⟨
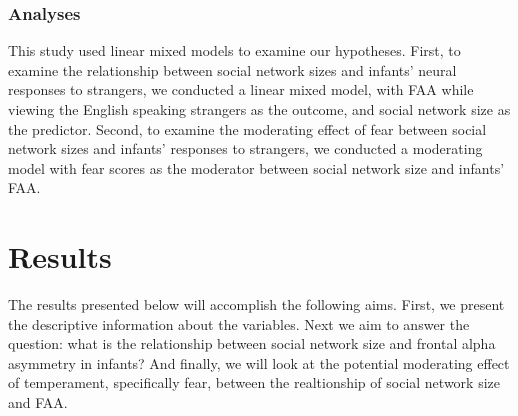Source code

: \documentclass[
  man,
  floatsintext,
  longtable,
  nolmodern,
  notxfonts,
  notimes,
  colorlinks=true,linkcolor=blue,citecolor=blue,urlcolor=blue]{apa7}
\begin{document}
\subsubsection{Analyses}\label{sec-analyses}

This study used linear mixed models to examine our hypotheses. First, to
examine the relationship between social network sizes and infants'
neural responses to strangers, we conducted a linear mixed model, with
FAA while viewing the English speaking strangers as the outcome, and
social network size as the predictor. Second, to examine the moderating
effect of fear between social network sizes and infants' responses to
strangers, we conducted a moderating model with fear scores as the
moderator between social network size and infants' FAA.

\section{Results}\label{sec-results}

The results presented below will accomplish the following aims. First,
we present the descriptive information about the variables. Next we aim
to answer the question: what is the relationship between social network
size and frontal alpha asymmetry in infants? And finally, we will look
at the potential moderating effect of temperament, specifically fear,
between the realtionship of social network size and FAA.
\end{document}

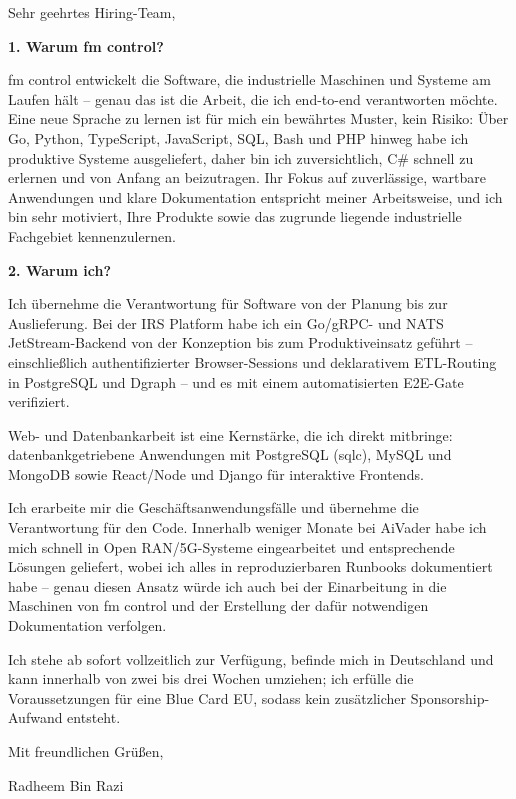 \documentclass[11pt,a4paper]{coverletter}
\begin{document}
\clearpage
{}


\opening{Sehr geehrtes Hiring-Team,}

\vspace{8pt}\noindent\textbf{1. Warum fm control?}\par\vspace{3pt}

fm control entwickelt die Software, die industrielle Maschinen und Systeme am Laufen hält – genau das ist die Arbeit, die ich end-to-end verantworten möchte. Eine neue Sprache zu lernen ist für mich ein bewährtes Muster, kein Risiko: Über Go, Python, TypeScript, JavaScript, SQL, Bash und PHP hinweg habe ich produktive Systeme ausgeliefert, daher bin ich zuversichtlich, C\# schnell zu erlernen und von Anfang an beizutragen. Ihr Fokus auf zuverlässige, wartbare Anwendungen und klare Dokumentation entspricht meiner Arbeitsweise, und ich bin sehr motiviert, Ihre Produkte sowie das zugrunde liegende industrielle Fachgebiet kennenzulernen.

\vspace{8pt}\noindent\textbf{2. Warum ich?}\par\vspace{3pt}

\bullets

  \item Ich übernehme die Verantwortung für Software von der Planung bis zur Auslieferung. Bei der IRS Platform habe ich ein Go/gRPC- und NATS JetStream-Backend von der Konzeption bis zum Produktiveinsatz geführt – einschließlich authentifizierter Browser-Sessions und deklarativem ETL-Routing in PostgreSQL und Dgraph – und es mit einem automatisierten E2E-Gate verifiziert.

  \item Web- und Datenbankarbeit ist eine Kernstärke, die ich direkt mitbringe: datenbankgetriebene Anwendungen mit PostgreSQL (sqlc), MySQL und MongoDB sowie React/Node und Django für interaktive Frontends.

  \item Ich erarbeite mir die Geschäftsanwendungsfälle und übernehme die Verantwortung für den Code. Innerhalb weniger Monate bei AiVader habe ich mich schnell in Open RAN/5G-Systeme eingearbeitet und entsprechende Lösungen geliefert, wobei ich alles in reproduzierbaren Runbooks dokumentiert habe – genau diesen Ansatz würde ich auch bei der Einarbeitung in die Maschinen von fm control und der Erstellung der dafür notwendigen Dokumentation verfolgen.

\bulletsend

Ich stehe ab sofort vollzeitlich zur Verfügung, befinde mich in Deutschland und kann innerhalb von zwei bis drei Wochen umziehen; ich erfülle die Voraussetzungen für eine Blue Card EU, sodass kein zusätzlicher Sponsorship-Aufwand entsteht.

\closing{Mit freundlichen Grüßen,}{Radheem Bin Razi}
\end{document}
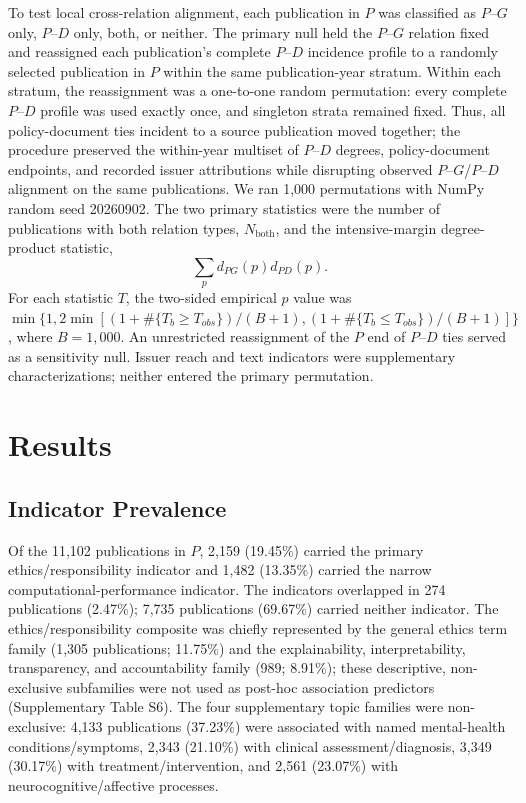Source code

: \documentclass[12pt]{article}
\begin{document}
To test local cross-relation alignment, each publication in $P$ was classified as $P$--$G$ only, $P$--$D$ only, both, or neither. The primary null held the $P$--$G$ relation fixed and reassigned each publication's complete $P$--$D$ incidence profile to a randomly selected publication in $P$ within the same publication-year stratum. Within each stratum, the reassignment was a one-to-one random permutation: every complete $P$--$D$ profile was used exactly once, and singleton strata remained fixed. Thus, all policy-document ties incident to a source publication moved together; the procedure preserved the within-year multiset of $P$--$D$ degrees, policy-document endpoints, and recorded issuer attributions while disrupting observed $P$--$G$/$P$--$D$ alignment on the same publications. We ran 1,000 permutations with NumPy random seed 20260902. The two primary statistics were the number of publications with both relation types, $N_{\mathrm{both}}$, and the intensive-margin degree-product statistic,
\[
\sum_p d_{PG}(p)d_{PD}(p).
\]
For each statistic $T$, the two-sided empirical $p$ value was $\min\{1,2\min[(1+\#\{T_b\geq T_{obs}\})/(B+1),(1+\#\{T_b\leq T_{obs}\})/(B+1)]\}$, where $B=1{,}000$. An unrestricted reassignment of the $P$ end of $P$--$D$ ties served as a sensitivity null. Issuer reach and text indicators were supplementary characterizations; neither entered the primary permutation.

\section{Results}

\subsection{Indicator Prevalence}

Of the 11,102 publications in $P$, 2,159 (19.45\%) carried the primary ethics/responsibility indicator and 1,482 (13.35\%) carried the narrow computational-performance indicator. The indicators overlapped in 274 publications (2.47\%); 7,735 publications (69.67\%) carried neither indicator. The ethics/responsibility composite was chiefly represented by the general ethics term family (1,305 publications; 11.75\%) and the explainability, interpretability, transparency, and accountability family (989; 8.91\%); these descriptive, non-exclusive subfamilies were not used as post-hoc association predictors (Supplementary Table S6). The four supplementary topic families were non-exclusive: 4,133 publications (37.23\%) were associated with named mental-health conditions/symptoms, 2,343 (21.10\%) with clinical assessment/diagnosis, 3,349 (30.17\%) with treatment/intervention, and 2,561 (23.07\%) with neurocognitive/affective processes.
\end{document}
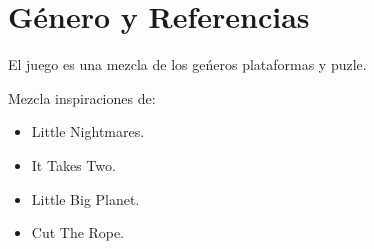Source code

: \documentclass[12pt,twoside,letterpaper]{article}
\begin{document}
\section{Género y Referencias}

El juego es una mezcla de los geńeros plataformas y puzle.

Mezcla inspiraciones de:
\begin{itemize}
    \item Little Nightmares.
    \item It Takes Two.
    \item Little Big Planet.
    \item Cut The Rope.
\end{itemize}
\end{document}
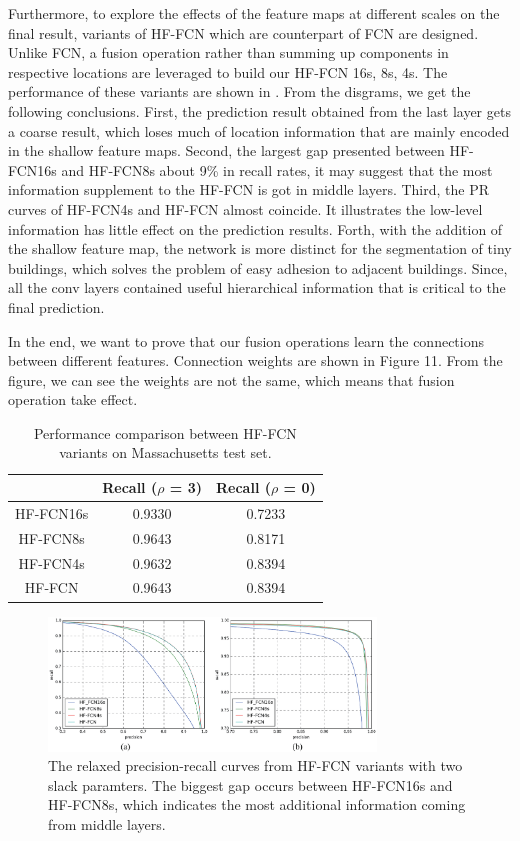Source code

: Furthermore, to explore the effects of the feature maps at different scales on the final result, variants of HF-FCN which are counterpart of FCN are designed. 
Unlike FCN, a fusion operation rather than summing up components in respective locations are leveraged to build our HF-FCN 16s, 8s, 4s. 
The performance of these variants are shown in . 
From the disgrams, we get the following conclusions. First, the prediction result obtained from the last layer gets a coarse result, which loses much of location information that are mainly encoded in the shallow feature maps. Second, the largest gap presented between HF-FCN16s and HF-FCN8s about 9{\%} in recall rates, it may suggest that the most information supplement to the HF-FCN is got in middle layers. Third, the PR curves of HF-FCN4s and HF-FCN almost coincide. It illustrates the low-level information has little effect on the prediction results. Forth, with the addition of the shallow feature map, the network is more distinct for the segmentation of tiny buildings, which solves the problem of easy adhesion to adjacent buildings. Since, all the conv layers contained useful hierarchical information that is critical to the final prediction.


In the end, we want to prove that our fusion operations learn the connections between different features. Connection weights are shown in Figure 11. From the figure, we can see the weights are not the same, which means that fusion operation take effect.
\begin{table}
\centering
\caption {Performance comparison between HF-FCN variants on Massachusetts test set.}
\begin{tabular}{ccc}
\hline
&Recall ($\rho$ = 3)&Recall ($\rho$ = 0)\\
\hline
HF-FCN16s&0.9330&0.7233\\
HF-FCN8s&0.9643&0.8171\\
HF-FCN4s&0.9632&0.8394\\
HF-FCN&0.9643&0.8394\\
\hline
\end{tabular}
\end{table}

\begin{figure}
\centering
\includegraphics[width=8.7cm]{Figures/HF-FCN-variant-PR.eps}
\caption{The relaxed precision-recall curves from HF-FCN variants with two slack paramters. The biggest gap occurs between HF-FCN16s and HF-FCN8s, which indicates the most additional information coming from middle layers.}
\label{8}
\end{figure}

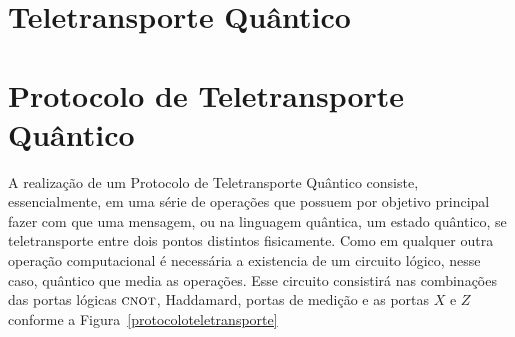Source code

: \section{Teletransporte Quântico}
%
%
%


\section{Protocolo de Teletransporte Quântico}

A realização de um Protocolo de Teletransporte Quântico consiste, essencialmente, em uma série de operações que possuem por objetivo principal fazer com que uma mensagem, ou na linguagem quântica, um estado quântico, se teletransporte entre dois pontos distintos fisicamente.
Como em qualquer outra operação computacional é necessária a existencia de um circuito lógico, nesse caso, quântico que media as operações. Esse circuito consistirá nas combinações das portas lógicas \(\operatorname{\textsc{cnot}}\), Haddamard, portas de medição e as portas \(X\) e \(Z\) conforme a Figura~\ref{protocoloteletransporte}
⟩
• What is expected: Transcribe the lines above between the line holding "social network size as" and the line holding "to answer the", inclusive, exactly as they stand and with nothing added.

• Solution:
social network size as the predictor. Second, to examine the moderating
effect of fear between social network sizes and infants' responses to
strangers, we conducted a moderating model with fear scores as the
moderator between social network size and infants' FAA.

\section{Results}\label{sec-results}

The results presented below will accomplish the following aims. First,
we present the descriptive information about the variables. Next we aim
to answer the question: what is the relationship between social network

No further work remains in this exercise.